''SecurityDomain'' Element

SecurityDomain element is used to define a security domain for a web application. This element must be configured in global configuration, e.g. in Common Definitions page.

The name of the security domain to use. Usually "main" is used as the domain name. This name is also preset for all the Security elements and unless there is no special requirement it can be left like that.

Select a Security Broker from the list. It is recommended to select a broker that supports the database system your application is using. If there is no broker available for your database system then you can develop your own.

This property defines how to treat the users that have logged in to the system before. The choices are:

1.	Do Not Remember: No information about the user is stored and thus restored. The "User Name" and "Password" fields in the Login form are always empty.

2.	Remember User: The user name of the user is stored in the cookie. In the Login form, the "User Name" field initially contains the user name restored from the cookie.

3.	Accept As Logged In: If a user has been logged into the system before and closed the browser without explicitly logging off; when he is back to the system he is accepted as logged in. Select this option only if security is not your primary concern.

4.	User Decides: If a "Remember me on this computer" option should be provided on the Login form this option must be selected. See RememberMe Element.

Defines how many times a user may try incorrect password one after another. Value 0 means there is no limit. If a value greater then 0 is specified and if a user exceeds this number with incorrect passwords then he is suspended for the time defined in Suspend Duration property.

This property is meaningful when a value greater than 0 is given to Maximum Tries property. When a user is suspended because of exceeding the allowed number of incorrect password, he will not be able to login during the period defined with this property. After suspend duration is over the user may try again.

The Security component provides a procedure to restore the forgotten passwords. The user enters his User Name or Email in the ForgotPassword form; the component then sends the user an email that contains a change password link.

To enable this functionality you have to define "Forgot Password Mail" properties.

The URL that exist in the E-Mail sent to the forgetful user provides a link to the page where the user can reset his password.
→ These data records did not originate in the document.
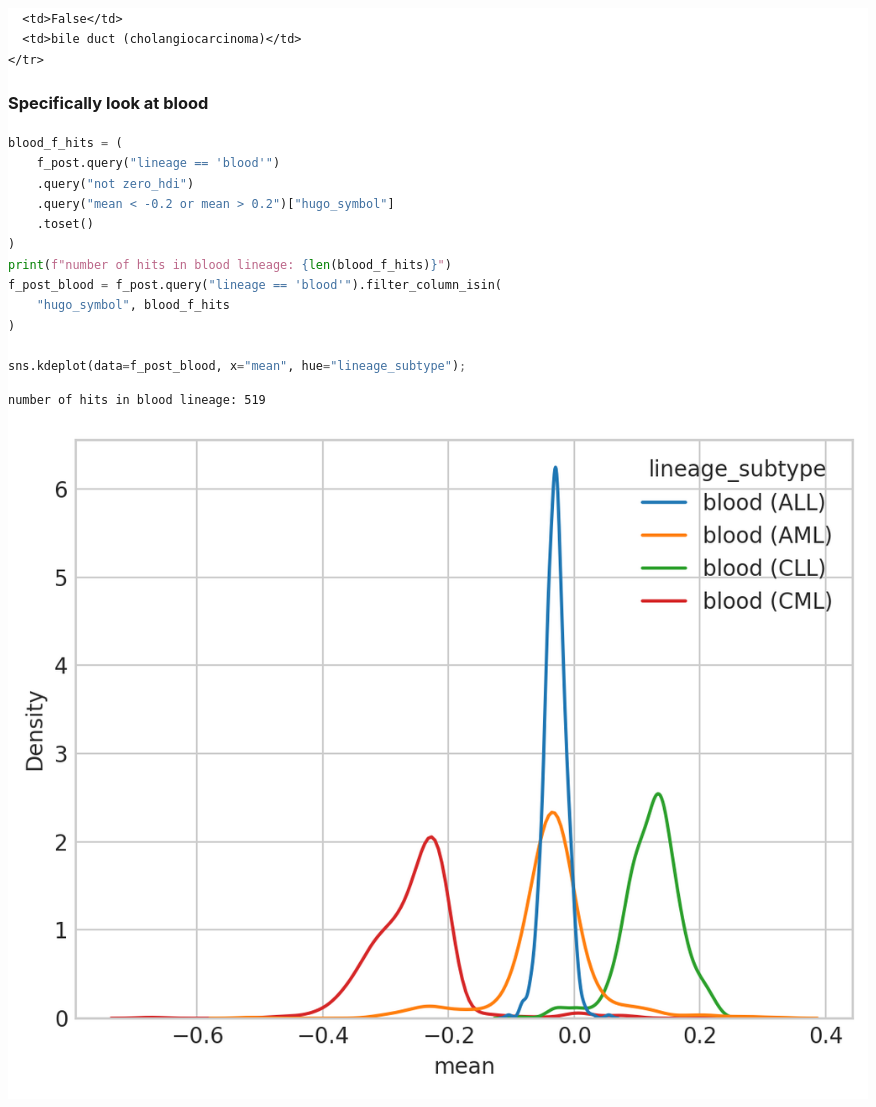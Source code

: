       <td>False</td>
      <td>bile duct (cholangiocarcinoma)</td>
    </tr>
  </tbody>
</table>
</div>



### Specifically look at blood


```python
blood_f_hits = (
    f_post.query("lineage == 'blood'")
    .query("not zero_hdi")
    .query("mean < -0.2 or mean > 0.2")["hugo_symbol"]
    .toset()
)
print(f"number of hits in blood lineage: {len(blood_f_hits)}")
f_post_blood = f_post.query("lineage == 'blood'").filter_column_isin(
    "hugo_symbol", blood_f_hits
)

sns.kdeplot(data=f_post_blood, x="mean", hue="lineage_subtype");
```

    number of hits in blood lineage: 519




![png](100_110_gene-mutation-effect_files/100_110_gene-mutation-effect_66_1.png)
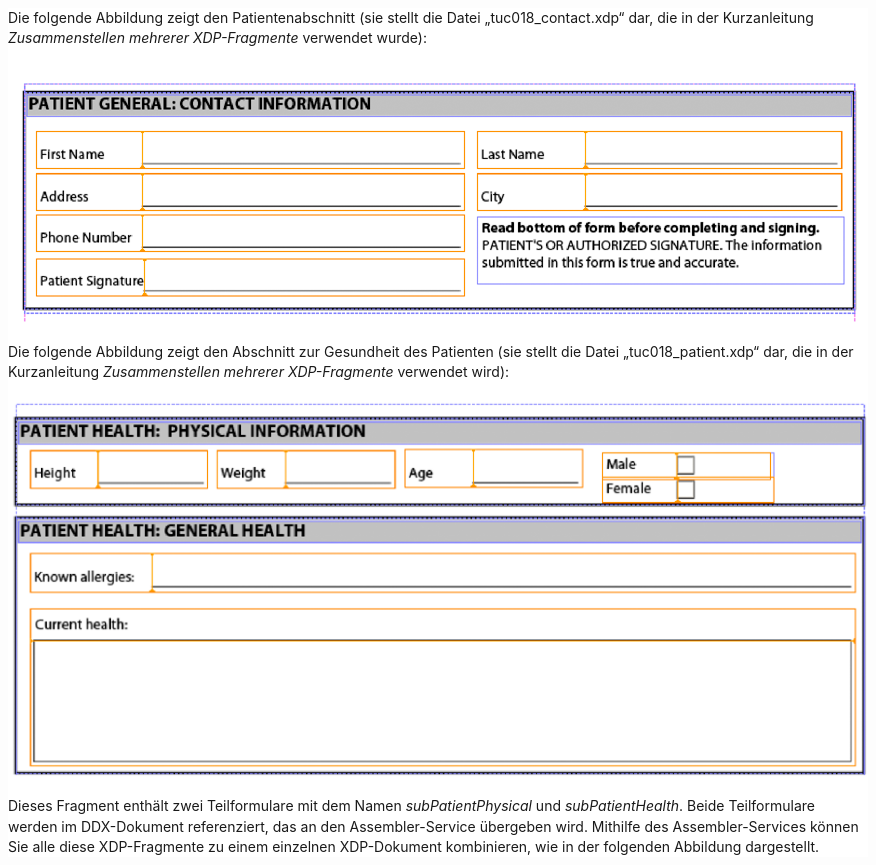 Die folgende Abbildung zeigt den Patientenabschnitt (sie stellt die Datei „tuc018_contact.xdp“ dar, die in der Kurzanleitung *Zusammenstellen mehrerer XDP-Fragmente* verwendet wurde):

![am_am_formb](assets/am_am_formb.png)

Die folgende Abbildung zeigt den Abschnitt zur Gesundheit des Patienten (sie stellt die Datei „tuc018_patient.xdp“ dar, die in der Kurzanleitung *Zusammenstellen mehrerer XDP-Fragmente* verwendet wird):

![am_am_formc](assets/am_am_formc.png)

Dieses Fragment enthält zwei Teilformulare mit dem Namen *subPatientPhysical* und *subPatientHealth*. Beide Teilformulare werden im DDX-Dokument referenziert, das an den Assembler-Service übergeben wird. Mithilfe des Assembler-Services können Sie alle diese XDP-Fragmente zu einem einzelnen XDP-Dokument kombinieren, wie in der folgenden Abbildung dargestellt.
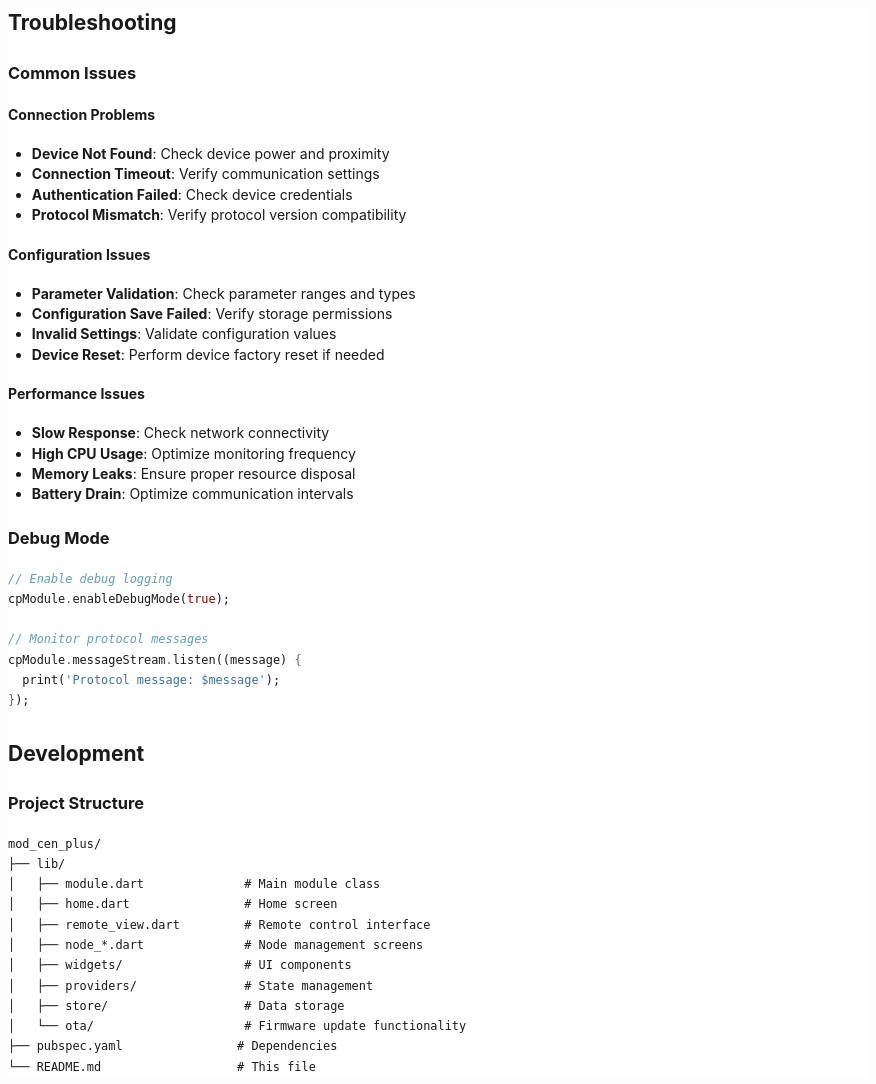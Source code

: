 ## Troubleshooting

### Common Issues

#### Connection Problems
- **Device Not Found**: Check device power and proximity
- **Connection Timeout**: Verify communication settings
- **Authentication Failed**: Check device credentials
- **Protocol Mismatch**: Verify protocol version compatibility

#### Configuration Issues
- **Parameter Validation**: Check parameter ranges and types
- **Configuration Save Failed**: Verify storage permissions
- **Invalid Settings**: Validate configuration values
- **Device Reset**: Perform device factory reset if needed

#### Performance Issues
- **Slow Response**: Check network connectivity
- **High CPU Usage**: Optimize monitoring frequency
- **Memory Leaks**: Ensure proper resource disposal
- **Battery Drain**: Optimize communication intervals

### Debug Mode
```dart
// Enable debug logging
cpModule.enableDebugMode(true);

// Monitor protocol messages
cpModule.messageStream.listen((message) {
  print('Protocol message: $message');
});
```

## Development

### Project Structure
```
mod_cen_plus/
├── lib/
│   ├── module.dart              # Main module class
│   ├── home.dart                # Home screen
│   ├── remote_view.dart         # Remote control interface
│   ├── node_*.dart              # Node management screens
│   ├── widgets/                 # UI components
│   ├── providers/               # State management
│   ├── store/                   # Data storage
│   └── ota/                     # Firmware update functionality
├── pubspec.yaml                # Dependencies
└── README.md                   # This file
```
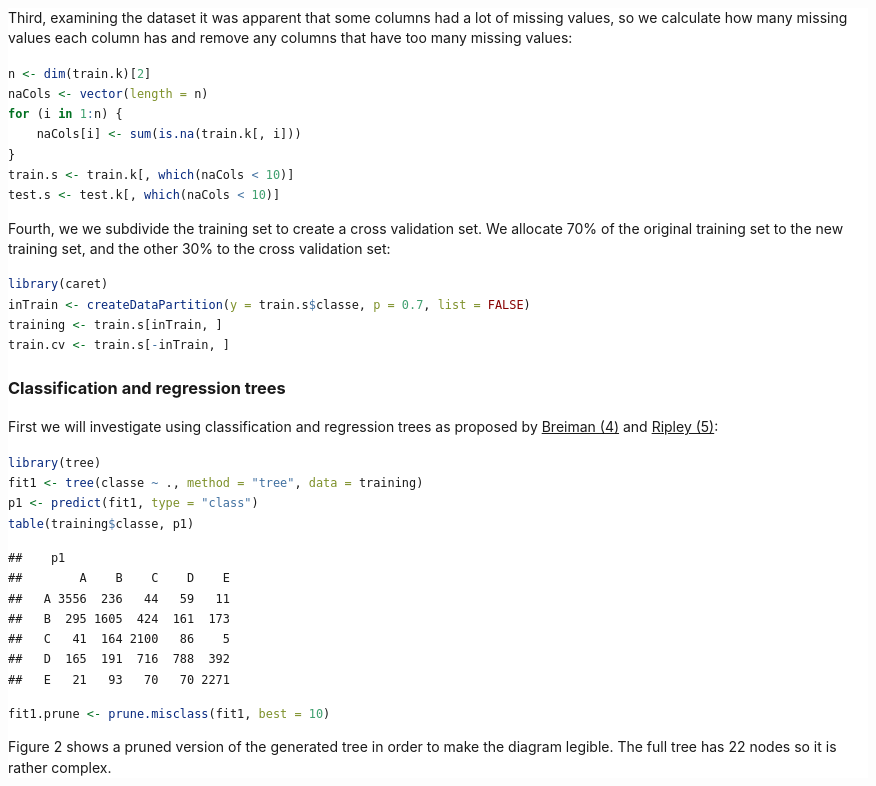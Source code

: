 
Third, examining the dataset it was apparent that some columns had a lot of missing values, so we calculate how many missing values each column has and remove any columns that have too many missing values:


```r
n <- dim(train.k)[2]
naCols <- vector(length = n)
for (i in 1:n) {
    naCols[i] <- sum(is.na(train.k[, i]))
}
train.s <- train.k[, which(naCols < 10)]
test.s <- test.k[, which(naCols < 10)]
```


Fourth, we we subdivide the training set to create a cross validation set. We allocate 70% of the original training set to the new training set, and the other 30% to the cross validation set:


```r
library(caret)
inTrain <- createDataPartition(y = train.s$classe, p = 0.7, list = FALSE)
training <- train.s[inTrain, ]
train.cv <- train.s[-inTrain, ]
```


### Classification and regression trees

First we will investigate using classification and regression trees as proposed by [Breiman (4)](#ref4) and [Ripley (5)](#ref5):


```r
library(tree)
fit1 <- tree(classe ~ ., method = "tree", data = training)
p1 <- predict(fit1, type = "class")
table(training$classe, p1)
```

```
##    p1
##        A    B    C    D    E
##   A 3556  236   44   59   11
##   B  295 1605  424  161  173
##   C   41  164 2100   86    5
##   D  165  191  716  788  392
##   E   21   93   70   70 2271
```

```r
fit1.prune <- prune.misclass(fit1, best = 10)
```


Figure 2 shows a pruned version of the generated tree in order to make the diagram legible. The full tree has 22 nodes so it is rather complex.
This URL is encrypted by the Security component. In order to customize the encryption, it is strongly advised that a value is given to this property.

These are the standard parameters for a SMTP account. It will be used for sending the emails to the users that forget their passwords

The Mail Text. You can modify the text but you should keep "{CHANGE_PASSWORD_LINK}" definition in it since it is replaced by the component with the actual link value before sending the mail to the user.